**Exercise goal**
Pick out the lines in the listing below that contain the word "single" and copy them.

**Given entries**
::::::::::
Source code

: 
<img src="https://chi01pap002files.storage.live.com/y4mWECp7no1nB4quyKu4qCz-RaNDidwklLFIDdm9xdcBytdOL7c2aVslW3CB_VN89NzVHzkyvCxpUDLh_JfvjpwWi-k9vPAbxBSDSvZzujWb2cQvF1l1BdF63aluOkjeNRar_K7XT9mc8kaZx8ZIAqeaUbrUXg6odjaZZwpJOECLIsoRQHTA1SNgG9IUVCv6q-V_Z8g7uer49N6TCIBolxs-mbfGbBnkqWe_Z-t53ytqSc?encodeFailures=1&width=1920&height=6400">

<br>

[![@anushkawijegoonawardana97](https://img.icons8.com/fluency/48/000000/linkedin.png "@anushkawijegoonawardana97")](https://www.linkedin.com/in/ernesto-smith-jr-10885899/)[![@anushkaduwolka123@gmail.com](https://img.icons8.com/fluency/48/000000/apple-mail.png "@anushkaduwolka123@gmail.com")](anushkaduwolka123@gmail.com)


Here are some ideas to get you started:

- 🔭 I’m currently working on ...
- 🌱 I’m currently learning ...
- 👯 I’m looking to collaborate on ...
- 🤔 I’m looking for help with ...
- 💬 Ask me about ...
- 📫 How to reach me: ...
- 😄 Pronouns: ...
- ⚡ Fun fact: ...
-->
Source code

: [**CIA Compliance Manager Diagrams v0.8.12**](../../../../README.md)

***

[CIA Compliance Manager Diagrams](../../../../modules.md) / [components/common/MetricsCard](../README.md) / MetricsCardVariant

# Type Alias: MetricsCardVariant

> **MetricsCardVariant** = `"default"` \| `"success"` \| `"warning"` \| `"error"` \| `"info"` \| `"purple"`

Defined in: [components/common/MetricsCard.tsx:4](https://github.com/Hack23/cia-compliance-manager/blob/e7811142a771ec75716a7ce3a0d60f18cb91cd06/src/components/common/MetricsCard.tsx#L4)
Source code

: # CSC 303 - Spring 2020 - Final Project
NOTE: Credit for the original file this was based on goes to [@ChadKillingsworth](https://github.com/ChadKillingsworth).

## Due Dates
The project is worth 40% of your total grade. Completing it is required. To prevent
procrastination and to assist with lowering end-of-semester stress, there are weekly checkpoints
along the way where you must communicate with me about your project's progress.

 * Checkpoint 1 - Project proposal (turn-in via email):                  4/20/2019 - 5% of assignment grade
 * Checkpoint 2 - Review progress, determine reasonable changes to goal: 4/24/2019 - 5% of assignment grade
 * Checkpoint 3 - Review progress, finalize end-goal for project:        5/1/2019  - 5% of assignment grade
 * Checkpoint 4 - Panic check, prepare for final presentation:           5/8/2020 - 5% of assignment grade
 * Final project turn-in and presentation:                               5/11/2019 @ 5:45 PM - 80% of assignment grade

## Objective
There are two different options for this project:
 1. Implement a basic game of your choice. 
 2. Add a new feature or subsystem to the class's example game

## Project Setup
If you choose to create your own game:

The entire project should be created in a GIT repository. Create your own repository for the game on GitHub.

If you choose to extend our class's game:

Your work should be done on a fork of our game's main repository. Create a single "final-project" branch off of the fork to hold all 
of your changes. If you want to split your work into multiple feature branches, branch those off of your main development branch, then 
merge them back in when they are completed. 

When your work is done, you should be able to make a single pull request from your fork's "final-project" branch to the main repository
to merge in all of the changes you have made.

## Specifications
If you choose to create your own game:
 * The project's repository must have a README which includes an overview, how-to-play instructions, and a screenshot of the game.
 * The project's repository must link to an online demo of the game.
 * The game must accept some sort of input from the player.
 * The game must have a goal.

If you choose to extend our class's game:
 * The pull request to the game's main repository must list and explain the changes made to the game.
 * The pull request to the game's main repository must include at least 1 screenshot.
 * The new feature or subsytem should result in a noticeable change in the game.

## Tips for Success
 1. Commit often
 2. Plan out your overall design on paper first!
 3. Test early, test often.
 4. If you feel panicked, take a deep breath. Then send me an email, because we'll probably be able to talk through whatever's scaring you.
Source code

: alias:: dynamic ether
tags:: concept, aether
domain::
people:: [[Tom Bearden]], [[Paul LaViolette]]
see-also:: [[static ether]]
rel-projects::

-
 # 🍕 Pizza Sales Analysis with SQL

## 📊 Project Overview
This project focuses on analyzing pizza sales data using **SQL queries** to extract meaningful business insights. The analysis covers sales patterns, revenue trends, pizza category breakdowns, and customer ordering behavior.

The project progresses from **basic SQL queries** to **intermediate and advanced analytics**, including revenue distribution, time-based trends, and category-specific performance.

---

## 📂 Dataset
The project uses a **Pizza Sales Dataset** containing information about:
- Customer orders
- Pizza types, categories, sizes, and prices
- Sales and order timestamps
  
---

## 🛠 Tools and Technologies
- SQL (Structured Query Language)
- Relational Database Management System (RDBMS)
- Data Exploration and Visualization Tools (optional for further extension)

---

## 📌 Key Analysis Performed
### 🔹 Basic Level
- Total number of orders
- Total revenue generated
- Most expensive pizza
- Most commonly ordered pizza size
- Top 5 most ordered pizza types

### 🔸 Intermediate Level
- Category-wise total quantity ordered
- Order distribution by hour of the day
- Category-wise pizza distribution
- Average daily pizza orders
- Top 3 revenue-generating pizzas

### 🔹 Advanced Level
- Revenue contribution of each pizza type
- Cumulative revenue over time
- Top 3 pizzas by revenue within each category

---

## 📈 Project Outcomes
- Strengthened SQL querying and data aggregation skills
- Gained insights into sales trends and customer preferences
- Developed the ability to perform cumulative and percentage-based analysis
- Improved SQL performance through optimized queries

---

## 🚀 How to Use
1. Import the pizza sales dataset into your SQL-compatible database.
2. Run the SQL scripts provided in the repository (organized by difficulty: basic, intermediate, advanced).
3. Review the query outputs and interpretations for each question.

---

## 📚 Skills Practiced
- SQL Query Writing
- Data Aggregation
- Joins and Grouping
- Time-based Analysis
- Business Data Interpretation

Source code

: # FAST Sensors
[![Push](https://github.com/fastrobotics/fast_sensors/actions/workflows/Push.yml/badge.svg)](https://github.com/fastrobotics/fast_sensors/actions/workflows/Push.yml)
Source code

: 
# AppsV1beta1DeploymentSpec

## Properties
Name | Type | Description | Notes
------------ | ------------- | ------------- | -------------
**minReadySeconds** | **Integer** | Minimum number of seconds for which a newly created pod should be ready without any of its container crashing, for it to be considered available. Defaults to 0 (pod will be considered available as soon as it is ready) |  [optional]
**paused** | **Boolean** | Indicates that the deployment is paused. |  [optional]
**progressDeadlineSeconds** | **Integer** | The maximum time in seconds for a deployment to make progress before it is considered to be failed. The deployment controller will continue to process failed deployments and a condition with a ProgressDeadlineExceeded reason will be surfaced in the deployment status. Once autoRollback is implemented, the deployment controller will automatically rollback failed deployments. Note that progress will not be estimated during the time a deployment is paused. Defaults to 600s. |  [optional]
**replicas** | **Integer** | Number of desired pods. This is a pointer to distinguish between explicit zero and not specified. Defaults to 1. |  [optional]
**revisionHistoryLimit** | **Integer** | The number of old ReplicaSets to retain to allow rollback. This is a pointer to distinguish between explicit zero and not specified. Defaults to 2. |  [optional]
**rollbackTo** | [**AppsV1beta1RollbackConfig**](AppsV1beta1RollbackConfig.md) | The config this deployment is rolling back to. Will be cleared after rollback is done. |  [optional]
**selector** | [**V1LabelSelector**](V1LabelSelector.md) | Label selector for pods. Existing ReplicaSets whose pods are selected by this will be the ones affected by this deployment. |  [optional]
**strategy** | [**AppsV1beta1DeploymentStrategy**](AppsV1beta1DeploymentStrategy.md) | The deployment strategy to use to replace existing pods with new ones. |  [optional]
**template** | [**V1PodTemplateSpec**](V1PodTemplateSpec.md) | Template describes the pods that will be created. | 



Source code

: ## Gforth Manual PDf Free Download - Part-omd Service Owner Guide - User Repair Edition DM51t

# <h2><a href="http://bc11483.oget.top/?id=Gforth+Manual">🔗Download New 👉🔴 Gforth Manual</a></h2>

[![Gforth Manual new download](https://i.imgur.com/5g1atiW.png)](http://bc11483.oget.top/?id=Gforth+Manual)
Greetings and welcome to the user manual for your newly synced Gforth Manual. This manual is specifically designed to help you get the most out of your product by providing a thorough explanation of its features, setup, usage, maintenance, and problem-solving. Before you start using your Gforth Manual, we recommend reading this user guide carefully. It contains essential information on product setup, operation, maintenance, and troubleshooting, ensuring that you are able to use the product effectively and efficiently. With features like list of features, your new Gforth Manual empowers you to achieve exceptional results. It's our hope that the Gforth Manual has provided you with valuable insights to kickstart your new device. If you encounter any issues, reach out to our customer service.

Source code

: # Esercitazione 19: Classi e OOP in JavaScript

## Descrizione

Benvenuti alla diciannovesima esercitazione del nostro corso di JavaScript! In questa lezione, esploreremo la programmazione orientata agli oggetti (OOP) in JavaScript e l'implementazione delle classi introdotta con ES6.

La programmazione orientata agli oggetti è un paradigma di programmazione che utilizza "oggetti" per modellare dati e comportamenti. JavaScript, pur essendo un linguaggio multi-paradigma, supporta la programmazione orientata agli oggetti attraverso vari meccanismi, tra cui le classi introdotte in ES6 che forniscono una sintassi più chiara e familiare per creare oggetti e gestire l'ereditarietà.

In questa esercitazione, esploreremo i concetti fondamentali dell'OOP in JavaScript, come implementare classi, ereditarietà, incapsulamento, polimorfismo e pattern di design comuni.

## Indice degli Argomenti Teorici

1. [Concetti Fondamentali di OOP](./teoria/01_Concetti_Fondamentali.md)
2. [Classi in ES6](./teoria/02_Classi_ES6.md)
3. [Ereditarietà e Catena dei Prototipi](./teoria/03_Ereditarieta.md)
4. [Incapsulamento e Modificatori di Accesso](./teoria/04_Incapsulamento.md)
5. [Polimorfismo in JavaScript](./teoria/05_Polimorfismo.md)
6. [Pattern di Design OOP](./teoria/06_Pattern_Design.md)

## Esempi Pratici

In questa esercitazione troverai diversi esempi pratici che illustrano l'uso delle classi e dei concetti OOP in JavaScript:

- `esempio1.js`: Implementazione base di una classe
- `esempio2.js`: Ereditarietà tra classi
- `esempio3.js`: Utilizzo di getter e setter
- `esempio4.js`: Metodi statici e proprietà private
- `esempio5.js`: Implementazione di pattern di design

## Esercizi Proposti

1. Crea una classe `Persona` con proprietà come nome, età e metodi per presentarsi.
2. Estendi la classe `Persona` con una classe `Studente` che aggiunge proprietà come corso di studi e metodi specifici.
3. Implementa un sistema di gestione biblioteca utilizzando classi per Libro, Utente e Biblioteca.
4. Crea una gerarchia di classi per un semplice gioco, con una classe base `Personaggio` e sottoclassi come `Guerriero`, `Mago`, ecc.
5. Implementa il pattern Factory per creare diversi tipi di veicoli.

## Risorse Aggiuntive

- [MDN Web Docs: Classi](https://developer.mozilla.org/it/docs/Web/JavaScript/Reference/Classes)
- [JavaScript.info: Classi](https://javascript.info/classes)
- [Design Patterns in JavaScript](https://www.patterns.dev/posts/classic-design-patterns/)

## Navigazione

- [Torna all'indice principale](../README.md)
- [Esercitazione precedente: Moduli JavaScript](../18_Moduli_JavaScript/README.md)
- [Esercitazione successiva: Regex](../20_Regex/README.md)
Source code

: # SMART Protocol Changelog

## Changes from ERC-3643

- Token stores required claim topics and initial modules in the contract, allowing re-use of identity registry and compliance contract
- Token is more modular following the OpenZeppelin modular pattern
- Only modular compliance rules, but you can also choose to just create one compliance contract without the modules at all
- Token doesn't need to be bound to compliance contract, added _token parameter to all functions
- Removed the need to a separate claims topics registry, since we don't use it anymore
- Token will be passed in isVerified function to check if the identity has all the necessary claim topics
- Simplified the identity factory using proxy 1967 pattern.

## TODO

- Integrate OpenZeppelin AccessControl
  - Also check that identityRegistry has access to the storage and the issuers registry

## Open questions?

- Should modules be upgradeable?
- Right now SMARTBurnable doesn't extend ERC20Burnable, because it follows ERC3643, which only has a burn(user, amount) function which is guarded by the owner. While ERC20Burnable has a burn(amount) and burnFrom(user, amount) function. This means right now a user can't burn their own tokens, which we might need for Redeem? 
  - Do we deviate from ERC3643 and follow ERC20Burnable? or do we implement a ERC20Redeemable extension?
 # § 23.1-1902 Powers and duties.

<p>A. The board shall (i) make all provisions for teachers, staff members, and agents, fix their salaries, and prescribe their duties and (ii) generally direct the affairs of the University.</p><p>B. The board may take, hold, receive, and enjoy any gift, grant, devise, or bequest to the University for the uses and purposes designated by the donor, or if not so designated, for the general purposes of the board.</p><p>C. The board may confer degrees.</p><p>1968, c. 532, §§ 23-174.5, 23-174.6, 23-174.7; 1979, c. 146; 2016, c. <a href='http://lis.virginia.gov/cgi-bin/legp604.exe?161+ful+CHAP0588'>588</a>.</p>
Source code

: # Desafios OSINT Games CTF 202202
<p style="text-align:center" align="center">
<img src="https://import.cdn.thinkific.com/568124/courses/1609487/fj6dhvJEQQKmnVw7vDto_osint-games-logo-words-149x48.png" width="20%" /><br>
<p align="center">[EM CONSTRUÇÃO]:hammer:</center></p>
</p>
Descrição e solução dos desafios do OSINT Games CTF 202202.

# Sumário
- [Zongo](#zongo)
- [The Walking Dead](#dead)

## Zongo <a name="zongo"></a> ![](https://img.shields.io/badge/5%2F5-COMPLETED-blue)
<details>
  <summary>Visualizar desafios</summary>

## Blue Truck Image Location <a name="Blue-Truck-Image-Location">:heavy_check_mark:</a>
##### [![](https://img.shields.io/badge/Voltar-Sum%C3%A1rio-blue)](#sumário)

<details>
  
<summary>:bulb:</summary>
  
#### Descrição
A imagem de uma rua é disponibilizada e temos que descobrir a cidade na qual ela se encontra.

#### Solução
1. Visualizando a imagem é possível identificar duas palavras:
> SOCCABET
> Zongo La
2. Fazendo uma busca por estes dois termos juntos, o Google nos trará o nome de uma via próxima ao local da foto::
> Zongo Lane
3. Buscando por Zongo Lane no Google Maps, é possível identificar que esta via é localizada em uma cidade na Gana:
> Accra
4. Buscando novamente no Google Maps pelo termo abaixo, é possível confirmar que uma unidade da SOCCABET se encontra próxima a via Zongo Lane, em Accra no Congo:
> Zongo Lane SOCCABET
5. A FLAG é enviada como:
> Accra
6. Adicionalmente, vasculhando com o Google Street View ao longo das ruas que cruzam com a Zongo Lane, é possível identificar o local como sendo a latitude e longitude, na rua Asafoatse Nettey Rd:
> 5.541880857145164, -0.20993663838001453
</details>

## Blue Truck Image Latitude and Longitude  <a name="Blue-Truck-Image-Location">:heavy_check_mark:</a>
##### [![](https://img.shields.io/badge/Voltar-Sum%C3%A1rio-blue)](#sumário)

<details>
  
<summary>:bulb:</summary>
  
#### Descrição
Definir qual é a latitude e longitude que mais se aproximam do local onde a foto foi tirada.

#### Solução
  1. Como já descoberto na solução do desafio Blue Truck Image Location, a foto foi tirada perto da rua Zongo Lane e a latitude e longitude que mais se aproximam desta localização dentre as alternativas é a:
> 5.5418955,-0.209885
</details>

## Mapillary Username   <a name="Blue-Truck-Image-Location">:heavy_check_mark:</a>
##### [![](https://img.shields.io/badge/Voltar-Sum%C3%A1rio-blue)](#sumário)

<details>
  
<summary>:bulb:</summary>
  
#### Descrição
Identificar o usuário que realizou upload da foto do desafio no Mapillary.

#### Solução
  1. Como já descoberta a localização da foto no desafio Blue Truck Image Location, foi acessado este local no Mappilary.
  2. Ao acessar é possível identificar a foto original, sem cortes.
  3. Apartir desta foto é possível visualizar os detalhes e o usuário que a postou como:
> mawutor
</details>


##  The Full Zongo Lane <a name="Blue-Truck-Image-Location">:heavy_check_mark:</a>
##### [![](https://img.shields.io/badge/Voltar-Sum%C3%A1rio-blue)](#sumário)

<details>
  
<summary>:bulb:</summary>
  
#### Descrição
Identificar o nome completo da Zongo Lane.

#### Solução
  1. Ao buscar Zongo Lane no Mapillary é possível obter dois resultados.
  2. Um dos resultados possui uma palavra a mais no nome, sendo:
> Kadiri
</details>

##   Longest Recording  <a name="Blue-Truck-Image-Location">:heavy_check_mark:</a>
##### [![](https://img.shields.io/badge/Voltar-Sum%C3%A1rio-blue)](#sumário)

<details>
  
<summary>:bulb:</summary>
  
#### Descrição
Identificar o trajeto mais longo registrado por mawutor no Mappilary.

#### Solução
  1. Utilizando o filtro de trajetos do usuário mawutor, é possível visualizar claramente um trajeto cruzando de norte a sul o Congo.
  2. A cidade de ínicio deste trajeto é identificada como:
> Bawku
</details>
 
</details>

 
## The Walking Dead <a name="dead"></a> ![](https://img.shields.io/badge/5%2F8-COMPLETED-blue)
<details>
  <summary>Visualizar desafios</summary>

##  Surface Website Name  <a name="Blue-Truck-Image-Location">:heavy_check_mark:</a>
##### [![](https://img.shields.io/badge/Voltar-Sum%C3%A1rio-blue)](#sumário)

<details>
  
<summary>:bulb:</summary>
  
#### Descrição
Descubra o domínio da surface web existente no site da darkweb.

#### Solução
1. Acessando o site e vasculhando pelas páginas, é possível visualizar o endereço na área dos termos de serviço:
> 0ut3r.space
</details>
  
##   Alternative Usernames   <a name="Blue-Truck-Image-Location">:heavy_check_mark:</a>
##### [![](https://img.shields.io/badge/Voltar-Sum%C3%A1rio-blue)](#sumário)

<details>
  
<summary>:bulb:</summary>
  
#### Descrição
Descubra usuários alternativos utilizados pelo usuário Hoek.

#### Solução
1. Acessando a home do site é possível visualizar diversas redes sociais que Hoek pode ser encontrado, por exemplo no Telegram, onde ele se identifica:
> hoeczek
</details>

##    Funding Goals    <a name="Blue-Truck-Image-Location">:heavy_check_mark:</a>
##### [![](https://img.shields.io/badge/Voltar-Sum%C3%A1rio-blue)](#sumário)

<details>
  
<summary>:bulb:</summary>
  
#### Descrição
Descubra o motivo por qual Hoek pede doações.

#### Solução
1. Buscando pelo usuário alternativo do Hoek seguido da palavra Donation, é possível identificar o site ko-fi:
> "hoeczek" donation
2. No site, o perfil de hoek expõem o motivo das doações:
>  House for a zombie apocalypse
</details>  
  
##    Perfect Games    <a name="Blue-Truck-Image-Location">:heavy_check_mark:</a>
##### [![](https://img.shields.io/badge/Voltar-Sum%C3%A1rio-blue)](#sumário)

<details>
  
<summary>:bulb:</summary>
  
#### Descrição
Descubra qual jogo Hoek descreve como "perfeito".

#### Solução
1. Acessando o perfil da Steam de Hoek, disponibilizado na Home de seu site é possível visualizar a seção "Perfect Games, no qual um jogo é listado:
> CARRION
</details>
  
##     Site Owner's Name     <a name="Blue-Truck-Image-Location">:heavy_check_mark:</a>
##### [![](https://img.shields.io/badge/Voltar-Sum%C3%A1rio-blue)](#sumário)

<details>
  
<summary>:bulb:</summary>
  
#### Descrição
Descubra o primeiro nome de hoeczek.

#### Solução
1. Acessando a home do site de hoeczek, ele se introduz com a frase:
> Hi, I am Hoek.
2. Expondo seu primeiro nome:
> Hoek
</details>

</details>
::::::::::
**Answer box**
Your work should be done on a fork of our game's main repository. Create a single "final-project" branch off of the fork to hold all 
When your work is done, you should be able to make a single pull request from your fork's "final-project" branch to the main repository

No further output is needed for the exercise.